Oradebug helps diagnosing the LGWR forced and volontary switches:
SQL> oradebug setospid 2022
Oracle pid: 6, Unix process pid: 2022, image: oracle@mymachine12 (LGWR)
SQL> oradebug unlimit
SQL> oradebug procstat
SQL> oradebug tracefile_name
SQL> !more /oracle/product/10.2.0/admin/MYDB/bdump/mydb_lgwr_2022.trc
Voluntary context switches = 272
Involuntary context switches = 167
The sched no age policy was added in HP-UX11i: it is part of the 178-225 range (the same range as the normal time share scheduler user priorities), but a thread running in this scheduler will not experience any priority decay: its priority will remain constant over time although the thread may be timesliced. Some expected benefits:
- Less context switches overhead (lower cpu utilization)

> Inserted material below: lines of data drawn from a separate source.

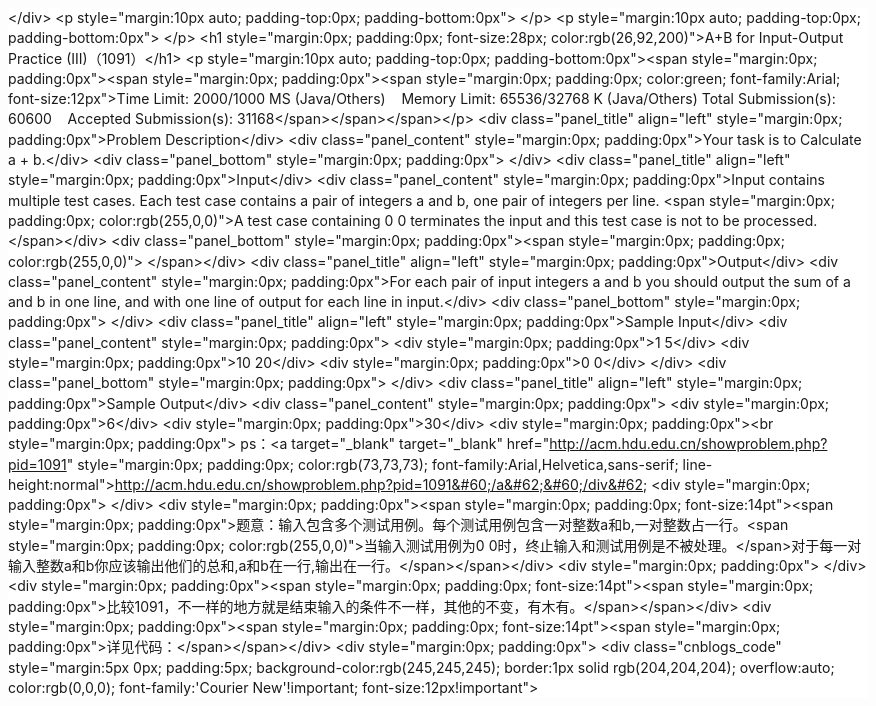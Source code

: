 &#60;/div&#62;
&#60;p style="margin:10px auto; padding-top:0px; padding-bottom:0px"&#62;&nbsp;&#60;/p&#62;
&#60;p style="margin:10px auto; padding-top:0px; padding-bottom:0px"&#62;&nbsp;&#60;/p&#62;
&#60;h1 style="margin:0px; padding:0px; font-size:28px; color:rgb(26,92,200)"&#62;A&#43;B for Input-Output Practice (III)（1091）&#60;/h1&#62;
&#60;p style="margin:10px auto; padding-top:0px; padding-bottom:0px"&#62;&#60;span style="margin:0px; padding:0px"&#62;&#60;span style="margin:0px; padding:0px"&#62;&#60;span style="margin:0px; padding:0px; color:green; font-family:Arial; font-size:12px"&#62;Time Limit: 2000/1000 MS (Java/Others)&nbsp;&nbsp;&nbsp;
 Memory Limit: 65536/32768 K (Java/Others) Total Submission(s): 60600&nbsp;&nbsp;&nbsp; Accepted Submission(s): 31168&#60;/span&#62;&#60;/span&#62;&#60;/span&#62;&#60;/p&#62;
&#60;div class="panel_title" align="left" style="margin:0px; padding:0px"&#62;Problem Description&#60;/div&#62;
&#60;div class="panel_content" style="margin:0px; padding:0px"&#62;Your task is to Calculate a &#43; b.&#60;/div&#62;
&#60;div class="panel_bottom" style="margin:0px; padding:0px"&#62;&nbsp;&#60;/div&#62;
&#60;div class="panel_title" align="left" style="margin:0px; padding:0px"&#62;Input&#60;/div&#62;
&#60;div class="panel_content" style="margin:0px; padding:0px"&#62;Input contains multiple test cases. Each test case contains a pair of integers a and b, one pair of integers per line.&nbsp;&#60;span style="margin:0px; padding:0px; color:rgb(255,0,0)"&#62;A test case containing
 0 0 terminates the input and this test case is not to be processed.&#60;/span&#62;&#60;/div&#62;
&#60;div class="panel_bottom" style="margin:0px; padding:0px"&#62;&#60;span style="margin:0px; padding:0px; color:rgb(255,0,0)"&#62;&nbsp;&#60;/span&#62;&#60;/div&#62;
&#60;div class="panel_title" align="left" style="margin:0px; padding:0px"&#62;Output&#60;/div&#62;
&#60;div class="panel_content" style="margin:0px; padding:0px"&#62;For each pair of input integers a and b you should output the sum of a and b in one line, and with one line of output for each line in input.&#60;/div&#62;
&#60;div class="panel_bottom" style="margin:0px; padding:0px"&#62;&nbsp;&#60;/div&#62;
&#60;div class="panel_title" align="left" style="margin:0px; padding:0px"&#62;Sample Input&#60;/div&#62;
&#60;div class="panel_content" style="margin:0px; padding:0px"&#62;
&#60;div style="margin:0px; padding:0px"&#62;1 5&#60;/div&#62;
&#60;div style="margin:0px; padding:0px"&#62;10 20&#60;/div&#62;
&#60;div style="margin:0px; padding:0px"&#62;0 0&#60;/div&#62;
&#60;/div&#62;
&#60;div class="panel_bottom" style="margin:0px; padding:0px"&#62;&nbsp;&#60;/div&#62;
&#60;div class="panel_title" align="left" style="margin:0px; padding:0px"&#62;Sample Output&#60;/div&#62;
&#60;div class="panel_content" style="margin:0px; padding:0px"&#62;
&#60;div style="margin:0px; padding:0px"&#62;6&#60;/div&#62;
&#60;div style="margin:0px; padding:0px"&#62;30&#60;/div&#62;
&#60;div style="margin:0px; padding:0px"&#62;&#60;br style="margin:0px; padding:0px"&#62;
ps：&#60;a target="_blank" target="_blank" href="http://acm.hdu.edu.cn/showproblem.php?pid=1091" style="margin:0px; padding:0px; color:rgb(73,73,73); font-family:Arial,Helvetica,sans-serif; line-height:normal"&#62;http://acm.hdu.edu.cn/showproblem.php?pid=1091&#60;/a&#62;&#60;/div&#62;
&#60;div style="margin:0px; padding:0px"&#62;&nbsp;&#60;/div&#62;
&#60;div style="margin:0px; padding:0px"&#62;&#60;span style="margin:0px; padding:0px; font-size:14pt"&#62;&#60;span style="margin:0px; padding:0px"&#62;题意：输入包含多个测试用例。每个测试用例包含一对整数a和b,一对整数占一行。&#60;span style="margin:0px; padding:0px; color:rgb(255,0,0)"&#62;当输入测试用例为0 0时，终止输入和测试用例是不被处理。&#60;/span&#62;对于每一对输入整数a和b你应该输出他们的总和,a和b在一行,输出在一行。&#60;/span&#62;&#60;/span&#62;&#60;/div&#62;
&#60;div style="margin:0px; padding:0px"&#62;&nbsp;&#60;/div&#62;
&#60;div style="margin:0px; padding:0px"&#62;&#60;span style="margin:0px; padding:0px; font-size:14pt"&#62;&#60;span style="margin:0px; padding:0px"&#62;比较1091，不一样的地方就是结束输入的条件不一样，其他的不变，有木有。&#60;/span&#62;&#60;/span&#62;&#60;/div&#62;
&#60;div style="margin:0px; padding:0px"&#62;&#60;span style="margin:0px; padding:0px; font-size:14pt"&#62;&#60;span style="margin:0px; padding:0px"&#62;详见代码：&#60;/span&#62;&#60;/span&#62;&#60;/div&#62;
&#60;div style="margin:0px; padding:0px"&#62;
&#60;div class="cnblogs_code" style="margin:5px 0px; padding:5px; background-color:rgb(245,245,245); border:1px solid rgb(204,204,204); overflow:auto; color:rgb(0,0,0); font-family:'Courier New'!important; font-size:12px!important"&#62;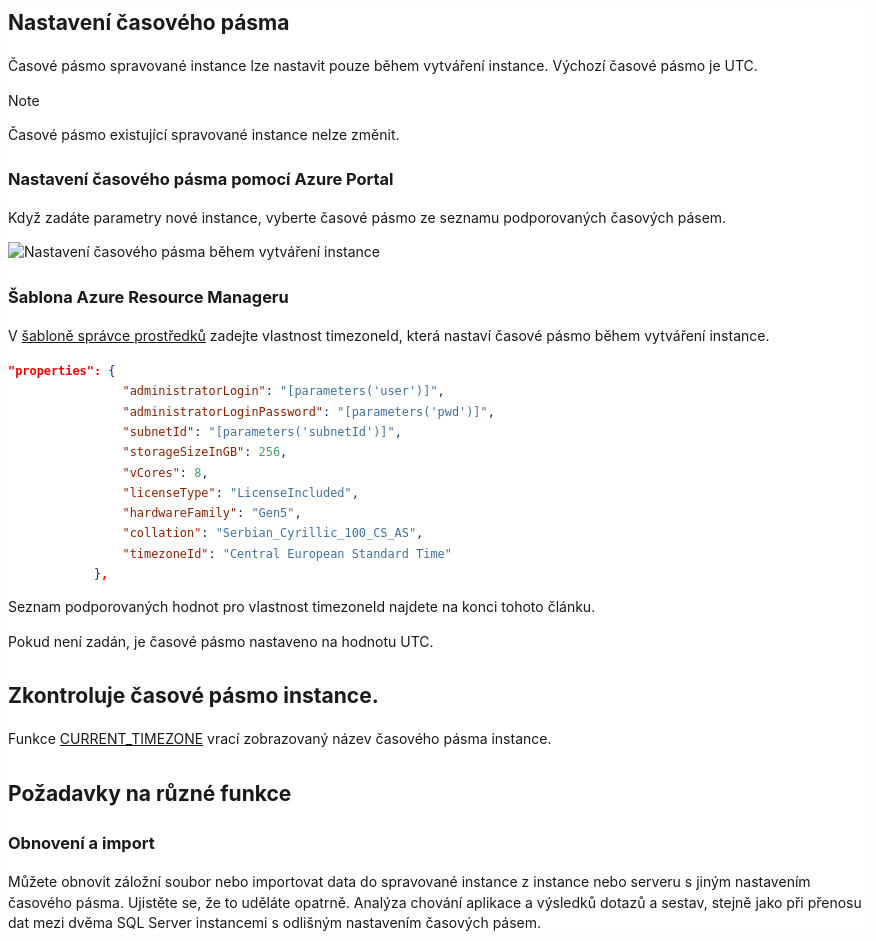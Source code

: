 ## <a name="set-a-time-zone"></a>Nastavení časového pásma

Časové pásmo spravované instance lze nastavit pouze během vytváření instance. Výchozí časové pásmo je UTC.

  >[!NOTE]
  > Časové pásmo existující spravované instance nelze změnit.

### <a name="set-the-time-zone-through-the-azure-portal"></a>Nastavení časového pásma pomocí Azure Portal

Když zadáte parametry nové instance, vyberte časové pásmo ze seznamu podporovaných časových pásem.
  
![Nastavení časového pásma během vytváření instance](./media/timezones-overview/01-setting_timezone-during-instance-creation.png)

### <a name="azure-resource-manager-template"></a>Šablona Azure Resource Manageru

V [šabloně správce prostředků](./create-template-quickstart.md) zadejte vlastnost timezoneId, která nastaví časové pásmo během vytváření instance.

```json
"properties": {
                "administratorLogin": "[parameters('user')]",
                "administratorLoginPassword": "[parameters('pwd')]",
                "subnetId": "[parameters('subnetId')]",
                "storageSizeInGB": 256,
                "vCores": 8,
                "licenseType": "LicenseIncluded",
                "hardwareFamily": "Gen5",
                "collation": "Serbian_Cyrillic_100_CS_AS",
                "timezoneId": "Central European Standard Time"
            },

```

Seznam podporovaných hodnot pro vlastnost timezoneId najdete na konci tohoto článku.

Pokud není zadán, je časové pásmo nastaveno na hodnotu UTC.

## <a name="check-the-time-zone-of-an-instance"></a>Zkontroluje časové pásmo instance.

Funkce [CURRENT_TIMEZONE](/sql/t-sql/functions/current-timezone-transact-sql) vrací zobrazovaný název časového pásma instance.

## <a name="cross-feature-considerations"></a>Požadavky na různé funkce

### <a name="restore-and-import"></a>Obnovení a import

Můžete obnovit záložní soubor nebo importovat data do spravované instance z instance nebo serveru s jiným nastavením časového pásma. Ujistěte se, že to uděláte opatrně. Analýza chování aplikace a výsledků dotazů a sestav, stejně jako při přenosu dat mezi dvěma SQL Server instancemi s odlišným nastavením časových pásem.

- The cpu hungry transactions may complete faster in a CPU busy system (the less hungry transactions may run slower, but as they do not spend much time on the CPUs, it may not be noticeable).
- May help resolve an LGWR problem: the log writer inherently experiences a lot of voluntary context switches, which helps keeping a high priority. However, it may not be enough on CPU-busy systems.
As the root user, give the RTSCHED and RTPRIO privileges to the dba group setprivgrp dba RTSCHED RTPRIO. Create the /etc/privgroup file, if it does not exist, and add the following line to it: dba RTSCHED RTPRIO. Finally update the spfile/init with hpux_sched_noage=178 to 255. See rtsched(1).